• Required work: Within the material below, filter for lines that hold the word "categories".

• Working data:
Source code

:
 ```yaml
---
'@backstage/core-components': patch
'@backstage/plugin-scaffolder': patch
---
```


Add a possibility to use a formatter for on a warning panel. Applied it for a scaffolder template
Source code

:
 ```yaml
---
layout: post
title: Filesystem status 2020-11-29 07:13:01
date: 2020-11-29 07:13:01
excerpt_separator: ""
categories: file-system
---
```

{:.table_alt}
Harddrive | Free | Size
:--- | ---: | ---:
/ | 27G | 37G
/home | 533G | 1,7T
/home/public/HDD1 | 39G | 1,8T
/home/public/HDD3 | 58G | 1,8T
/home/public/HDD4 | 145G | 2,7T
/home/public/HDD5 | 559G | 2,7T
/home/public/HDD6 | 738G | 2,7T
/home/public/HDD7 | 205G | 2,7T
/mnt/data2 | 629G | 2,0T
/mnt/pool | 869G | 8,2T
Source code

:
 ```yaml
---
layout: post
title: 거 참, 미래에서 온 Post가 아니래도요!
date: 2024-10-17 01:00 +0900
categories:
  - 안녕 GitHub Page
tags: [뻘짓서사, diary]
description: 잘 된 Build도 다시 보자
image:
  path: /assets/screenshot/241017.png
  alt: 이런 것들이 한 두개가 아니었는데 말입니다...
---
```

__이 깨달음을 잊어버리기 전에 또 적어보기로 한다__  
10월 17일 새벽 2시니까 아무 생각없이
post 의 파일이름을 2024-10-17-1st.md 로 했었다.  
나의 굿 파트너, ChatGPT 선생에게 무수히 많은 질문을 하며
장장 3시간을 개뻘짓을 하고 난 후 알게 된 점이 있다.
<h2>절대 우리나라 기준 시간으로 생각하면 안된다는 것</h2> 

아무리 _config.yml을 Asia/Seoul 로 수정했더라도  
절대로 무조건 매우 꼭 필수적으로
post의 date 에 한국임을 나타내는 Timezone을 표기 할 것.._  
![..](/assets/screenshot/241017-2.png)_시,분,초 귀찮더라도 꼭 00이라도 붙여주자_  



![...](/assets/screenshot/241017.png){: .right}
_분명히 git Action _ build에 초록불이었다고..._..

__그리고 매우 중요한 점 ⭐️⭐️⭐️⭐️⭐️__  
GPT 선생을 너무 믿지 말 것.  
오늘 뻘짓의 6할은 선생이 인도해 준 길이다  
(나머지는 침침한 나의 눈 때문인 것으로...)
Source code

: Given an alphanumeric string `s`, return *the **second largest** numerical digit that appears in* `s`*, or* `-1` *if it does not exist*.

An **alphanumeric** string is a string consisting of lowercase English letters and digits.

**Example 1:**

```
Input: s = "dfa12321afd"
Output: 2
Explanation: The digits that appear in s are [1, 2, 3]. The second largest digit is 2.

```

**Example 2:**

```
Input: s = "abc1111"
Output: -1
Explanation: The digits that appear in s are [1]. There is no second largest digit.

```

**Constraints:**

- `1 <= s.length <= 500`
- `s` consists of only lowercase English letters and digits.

• Output:
categories: file-system
categories:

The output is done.